» **TASK TO COMPLETE**
The word "pairs" may appear in some lines of the data; copy every such line.
***** SOURCE MATERIAL
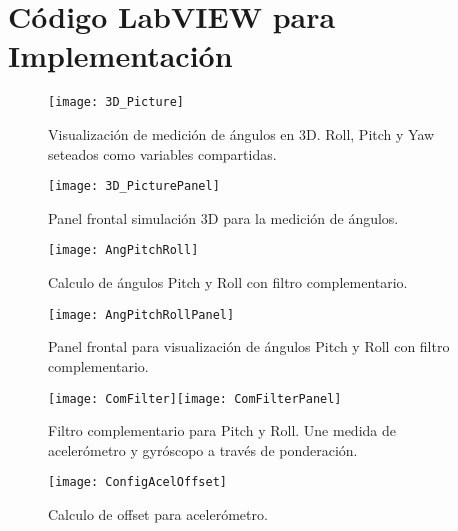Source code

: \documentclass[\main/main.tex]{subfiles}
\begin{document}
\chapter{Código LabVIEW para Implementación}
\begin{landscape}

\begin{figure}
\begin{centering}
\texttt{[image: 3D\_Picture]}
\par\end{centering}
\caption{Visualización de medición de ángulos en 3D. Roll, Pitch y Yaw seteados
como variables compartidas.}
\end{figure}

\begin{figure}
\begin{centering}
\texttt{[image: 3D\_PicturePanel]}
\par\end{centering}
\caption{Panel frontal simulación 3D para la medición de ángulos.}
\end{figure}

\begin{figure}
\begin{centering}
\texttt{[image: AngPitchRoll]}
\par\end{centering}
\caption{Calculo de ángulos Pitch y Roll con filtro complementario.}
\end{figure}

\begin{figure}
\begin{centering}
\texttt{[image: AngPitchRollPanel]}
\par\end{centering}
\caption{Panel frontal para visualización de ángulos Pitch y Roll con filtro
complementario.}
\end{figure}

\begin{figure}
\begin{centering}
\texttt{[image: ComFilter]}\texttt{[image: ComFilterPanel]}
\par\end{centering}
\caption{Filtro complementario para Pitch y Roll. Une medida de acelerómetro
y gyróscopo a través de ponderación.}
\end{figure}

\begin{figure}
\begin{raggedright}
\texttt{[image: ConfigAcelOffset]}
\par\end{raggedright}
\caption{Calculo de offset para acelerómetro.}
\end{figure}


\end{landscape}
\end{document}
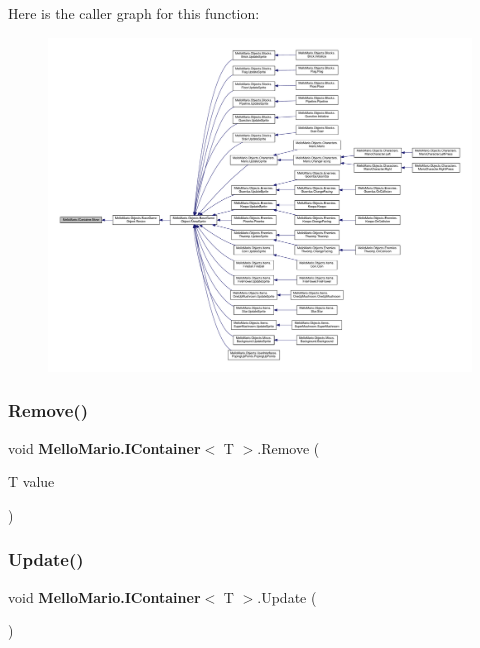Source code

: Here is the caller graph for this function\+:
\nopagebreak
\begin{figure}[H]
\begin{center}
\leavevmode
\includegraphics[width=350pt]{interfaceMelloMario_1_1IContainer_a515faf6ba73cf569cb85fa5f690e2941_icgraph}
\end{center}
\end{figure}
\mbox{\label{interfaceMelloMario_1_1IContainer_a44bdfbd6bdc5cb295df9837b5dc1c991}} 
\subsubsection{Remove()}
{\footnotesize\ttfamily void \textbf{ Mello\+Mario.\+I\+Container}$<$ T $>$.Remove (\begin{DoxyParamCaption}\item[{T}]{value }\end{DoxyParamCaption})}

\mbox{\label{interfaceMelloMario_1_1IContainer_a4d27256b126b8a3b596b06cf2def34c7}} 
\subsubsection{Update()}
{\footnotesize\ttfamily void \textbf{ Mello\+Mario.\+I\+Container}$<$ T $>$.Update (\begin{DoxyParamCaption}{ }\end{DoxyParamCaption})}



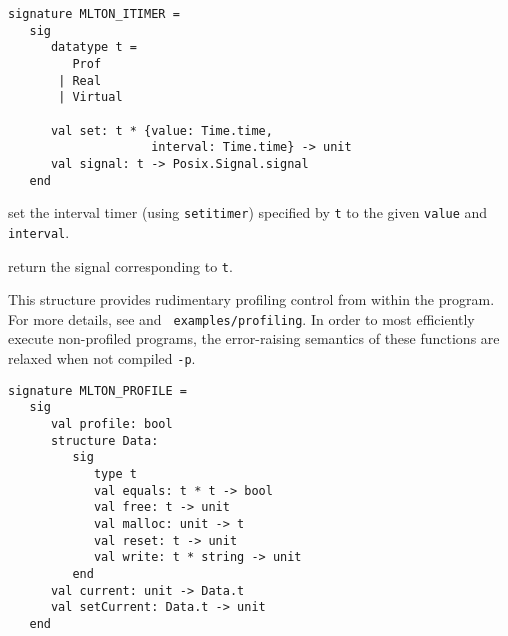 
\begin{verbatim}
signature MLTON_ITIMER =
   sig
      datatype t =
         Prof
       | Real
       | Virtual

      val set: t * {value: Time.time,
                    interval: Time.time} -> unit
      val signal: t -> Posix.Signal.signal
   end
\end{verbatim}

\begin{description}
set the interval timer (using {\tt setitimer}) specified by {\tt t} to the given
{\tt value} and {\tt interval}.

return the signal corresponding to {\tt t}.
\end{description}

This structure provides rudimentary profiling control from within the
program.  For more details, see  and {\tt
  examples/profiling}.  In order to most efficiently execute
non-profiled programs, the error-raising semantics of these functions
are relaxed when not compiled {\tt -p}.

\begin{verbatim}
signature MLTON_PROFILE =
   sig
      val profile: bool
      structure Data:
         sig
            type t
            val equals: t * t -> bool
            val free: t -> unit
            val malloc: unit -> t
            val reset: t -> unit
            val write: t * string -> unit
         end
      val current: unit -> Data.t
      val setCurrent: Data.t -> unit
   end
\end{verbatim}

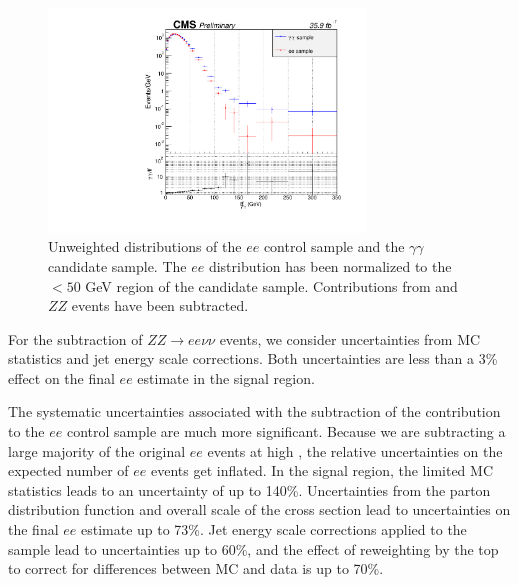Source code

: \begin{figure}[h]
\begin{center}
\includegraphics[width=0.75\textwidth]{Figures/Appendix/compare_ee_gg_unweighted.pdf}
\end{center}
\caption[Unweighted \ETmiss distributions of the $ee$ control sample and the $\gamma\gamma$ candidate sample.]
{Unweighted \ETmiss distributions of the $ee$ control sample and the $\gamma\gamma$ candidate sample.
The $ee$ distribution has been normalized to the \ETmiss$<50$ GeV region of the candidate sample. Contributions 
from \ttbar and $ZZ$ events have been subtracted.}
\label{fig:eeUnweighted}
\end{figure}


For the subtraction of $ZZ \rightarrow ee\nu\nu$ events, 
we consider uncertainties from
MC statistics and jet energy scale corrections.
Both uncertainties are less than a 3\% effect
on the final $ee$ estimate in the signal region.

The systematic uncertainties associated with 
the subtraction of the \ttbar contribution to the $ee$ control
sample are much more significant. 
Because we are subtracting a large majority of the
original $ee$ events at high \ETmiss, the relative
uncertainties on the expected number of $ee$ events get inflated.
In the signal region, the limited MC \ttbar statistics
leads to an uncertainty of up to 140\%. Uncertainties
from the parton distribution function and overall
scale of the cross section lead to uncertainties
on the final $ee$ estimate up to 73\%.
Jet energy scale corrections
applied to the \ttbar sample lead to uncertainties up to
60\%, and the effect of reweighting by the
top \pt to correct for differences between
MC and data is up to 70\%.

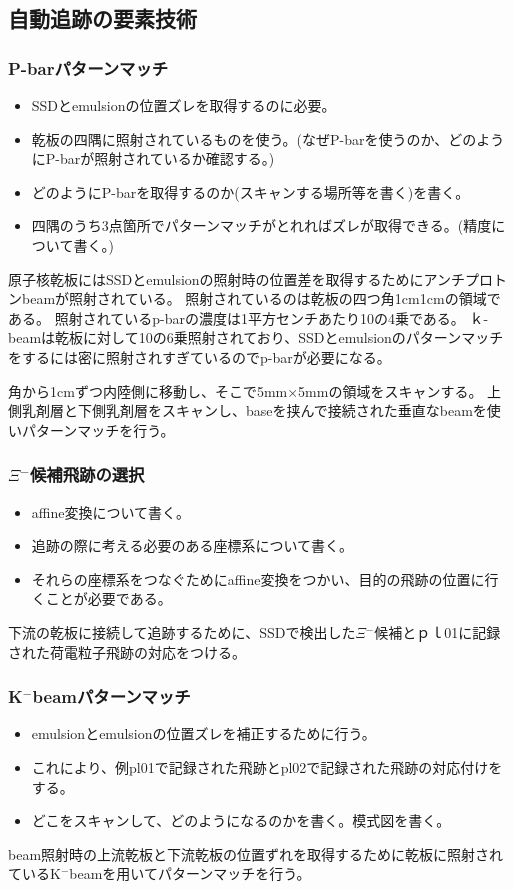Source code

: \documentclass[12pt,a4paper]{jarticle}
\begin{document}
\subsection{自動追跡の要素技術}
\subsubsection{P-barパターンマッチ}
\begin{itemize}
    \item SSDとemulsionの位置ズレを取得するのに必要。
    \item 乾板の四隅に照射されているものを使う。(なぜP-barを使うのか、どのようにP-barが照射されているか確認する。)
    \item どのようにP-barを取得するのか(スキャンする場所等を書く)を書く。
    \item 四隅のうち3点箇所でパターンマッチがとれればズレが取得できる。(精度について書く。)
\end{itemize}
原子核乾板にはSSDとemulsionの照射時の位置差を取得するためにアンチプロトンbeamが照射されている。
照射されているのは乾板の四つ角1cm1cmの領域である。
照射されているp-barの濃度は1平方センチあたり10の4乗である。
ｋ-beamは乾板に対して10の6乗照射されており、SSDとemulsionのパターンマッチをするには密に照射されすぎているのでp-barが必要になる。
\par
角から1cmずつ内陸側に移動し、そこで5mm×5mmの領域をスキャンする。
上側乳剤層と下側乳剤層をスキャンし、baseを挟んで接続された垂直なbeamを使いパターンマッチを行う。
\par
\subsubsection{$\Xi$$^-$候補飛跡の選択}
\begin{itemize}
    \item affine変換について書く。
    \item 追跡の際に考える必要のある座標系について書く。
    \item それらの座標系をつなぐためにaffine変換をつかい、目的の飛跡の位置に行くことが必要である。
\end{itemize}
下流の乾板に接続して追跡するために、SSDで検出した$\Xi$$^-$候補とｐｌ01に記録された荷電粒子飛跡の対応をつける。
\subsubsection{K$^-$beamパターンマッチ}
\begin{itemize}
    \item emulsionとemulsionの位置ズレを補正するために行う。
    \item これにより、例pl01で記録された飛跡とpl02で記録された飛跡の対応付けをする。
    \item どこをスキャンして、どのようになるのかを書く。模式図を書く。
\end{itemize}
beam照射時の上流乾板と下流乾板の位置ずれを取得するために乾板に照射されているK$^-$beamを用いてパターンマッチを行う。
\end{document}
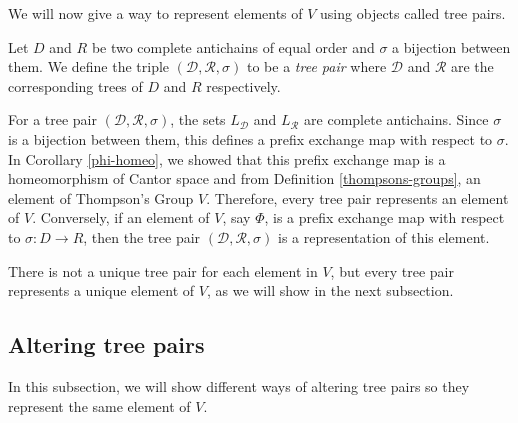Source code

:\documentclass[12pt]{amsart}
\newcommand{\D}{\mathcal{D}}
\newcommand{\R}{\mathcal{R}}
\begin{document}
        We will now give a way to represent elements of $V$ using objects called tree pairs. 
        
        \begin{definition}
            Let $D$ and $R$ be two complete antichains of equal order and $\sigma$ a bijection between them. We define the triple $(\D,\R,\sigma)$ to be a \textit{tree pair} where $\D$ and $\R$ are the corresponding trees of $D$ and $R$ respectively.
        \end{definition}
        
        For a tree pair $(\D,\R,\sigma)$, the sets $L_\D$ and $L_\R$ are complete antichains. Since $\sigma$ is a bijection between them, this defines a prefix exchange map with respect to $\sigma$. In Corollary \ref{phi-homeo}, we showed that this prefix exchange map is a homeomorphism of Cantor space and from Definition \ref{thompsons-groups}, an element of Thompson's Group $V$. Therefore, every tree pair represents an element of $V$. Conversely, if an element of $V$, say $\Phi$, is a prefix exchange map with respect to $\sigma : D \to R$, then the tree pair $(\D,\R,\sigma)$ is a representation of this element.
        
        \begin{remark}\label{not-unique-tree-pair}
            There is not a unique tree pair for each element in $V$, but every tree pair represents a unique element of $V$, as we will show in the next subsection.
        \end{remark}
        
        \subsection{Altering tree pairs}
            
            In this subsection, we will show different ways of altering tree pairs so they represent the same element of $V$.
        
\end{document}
**********
» **ANSWER TO THIS TASK**
        We will now give a way to represent elements of $V$ using objects called tree pairs. 
        \subsection{Altering tree pairs}
            In this subsection, we will show different ways of altering tree pairs so they represent the same element of $V$.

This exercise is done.